** WHAT YOU NEED TO DO **
Find each line of the entries with the string "perform", please, and copy it.

** Stored data entries **
---

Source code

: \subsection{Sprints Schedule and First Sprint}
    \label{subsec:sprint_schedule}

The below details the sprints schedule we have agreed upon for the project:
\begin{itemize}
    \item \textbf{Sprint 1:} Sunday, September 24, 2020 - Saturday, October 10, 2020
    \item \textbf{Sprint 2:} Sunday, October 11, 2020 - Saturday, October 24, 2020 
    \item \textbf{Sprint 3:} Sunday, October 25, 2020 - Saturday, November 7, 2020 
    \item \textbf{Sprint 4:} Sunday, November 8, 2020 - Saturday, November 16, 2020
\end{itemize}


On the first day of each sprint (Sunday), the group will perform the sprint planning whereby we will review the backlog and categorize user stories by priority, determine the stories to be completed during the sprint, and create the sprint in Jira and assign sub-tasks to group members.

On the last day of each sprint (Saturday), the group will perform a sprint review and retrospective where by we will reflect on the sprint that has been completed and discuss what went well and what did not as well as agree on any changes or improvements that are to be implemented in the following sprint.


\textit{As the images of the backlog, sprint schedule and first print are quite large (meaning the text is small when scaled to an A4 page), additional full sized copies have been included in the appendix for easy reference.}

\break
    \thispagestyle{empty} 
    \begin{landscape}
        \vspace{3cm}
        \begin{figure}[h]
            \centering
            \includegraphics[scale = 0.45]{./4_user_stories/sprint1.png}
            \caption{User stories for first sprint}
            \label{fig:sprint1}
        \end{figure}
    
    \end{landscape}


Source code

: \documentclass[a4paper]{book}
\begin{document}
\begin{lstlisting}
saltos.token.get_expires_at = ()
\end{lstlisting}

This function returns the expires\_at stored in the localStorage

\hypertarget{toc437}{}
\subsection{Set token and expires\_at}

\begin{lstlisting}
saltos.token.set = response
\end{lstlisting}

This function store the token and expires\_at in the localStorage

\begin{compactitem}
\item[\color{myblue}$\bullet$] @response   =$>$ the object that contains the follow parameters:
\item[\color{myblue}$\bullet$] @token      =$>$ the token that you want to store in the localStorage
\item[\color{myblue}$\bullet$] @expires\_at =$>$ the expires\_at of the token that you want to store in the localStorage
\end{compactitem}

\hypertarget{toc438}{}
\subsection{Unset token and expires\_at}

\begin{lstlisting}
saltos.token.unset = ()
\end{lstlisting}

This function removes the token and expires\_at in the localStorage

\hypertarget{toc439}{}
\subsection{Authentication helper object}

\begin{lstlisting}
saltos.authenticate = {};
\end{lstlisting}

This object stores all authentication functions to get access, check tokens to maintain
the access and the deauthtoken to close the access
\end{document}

---

** FINISHED EXERCISE **
On the first day of each sprint (Sunday), the group will perform the sprint planning whereby we will review the backlog and categorize user stories by priority, determine the stories to be completed during the sprint, and create the sprint in Jira and assign sub-tasks to group members.
On the last day of each sprint (Saturday), the group will perform a sprint review and retrospective where by we will reflect on the sprint that has been completed and discuss what went well and what did not as well as agree on any changes or improvements that are to be implemented in the following sprint.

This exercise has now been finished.